Anne Frank? Rosa Parks? Tommie Smith? Harvey Milk? Nelson Mandela? Sure. People like this are all extraordinary heroes. The thing is, if the answer to Where do you draw the line on who gets free speech? is Somewhere below Tommie Smith. That doesn’t really help us. All of us are somewhere below Tommie Smith.
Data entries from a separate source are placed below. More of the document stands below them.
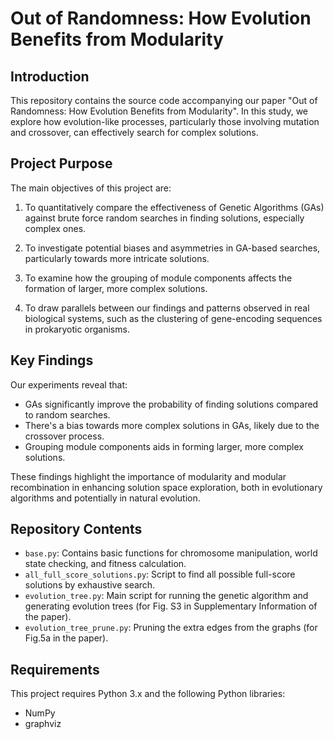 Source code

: # Out of Randomness: How Evolution Benefits from Modularity

## Introduction

This repository contains the source code accompanying our paper "Out of Randomness: How Evolution Benefits from Modularity". In this study, we explore how evolution-like processes, particularly those involving mutation and crossover, can effectively search for complex solutions.

## Project Purpose

The main objectives of this project are:

1. To quantitatively compare the effectiveness of Genetic Algorithms (GAs) against brute force random searches in finding solutions, especially complex ones.

2. To investigate potential biases and asymmetries in GA-based searches, particularly towards more intricate solutions.

3. To examine how the grouping of module components affects the formation of larger, more complex solutions.

4. To draw parallels between our findings and patterns observed in real biological systems, such as the clustering of gene-encoding sequences in prokaryotic organisms.

## Key Findings

Our experiments reveal that:

- GAs significantly improve the probability of finding solutions compared to random searches.
- There's a bias towards more complex solutions in GAs, likely due to the crossover process.
- Grouping module components aids in forming larger, more complex solutions.

These findings highlight the importance of modularity and modular recombination in enhancing solution space exploration, both in evolutionary algorithms and potentially in natural evolution.

## Repository Contents
- `base.py`: Contains basic functions for chromosome manipulation, world state checking, and fitness calculation.
- `all_full_score_solutions.py`: Script to find all possible full-score solutions by exhaustive search.
- `evolution_tree.py`: Main script for running the genetic algorithm and generating evolution trees (for Fig. S3 in Supplementary Information of the paper).
- `evolution_tree_prune.py`: Pruning the extra edges from the graphs (for Fig.5a in the paper).


## Requirements
This project requires Python 3.x and the following Python libraries:
- NumPy
- graphviz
If you really want to protect the speech of everyone, you don’t need your test case to be a hero, you need it to be a “Bad Actor,” a “Bad Messenger,” a “Pissant.” If you’re willing to protect their speech, then you’re willing to protect everyone’s speech. If you’re willing to tolerate the annoyance of a legendary pissant like SaveMe Oh, then the speech of an everyday pissant like me seems pretty safe. That may not help too much in the physical world where nations crush speech every day, but at least it means our little virtual world is capacious enough to celebrate diversity, and patient enough to listen to many voices.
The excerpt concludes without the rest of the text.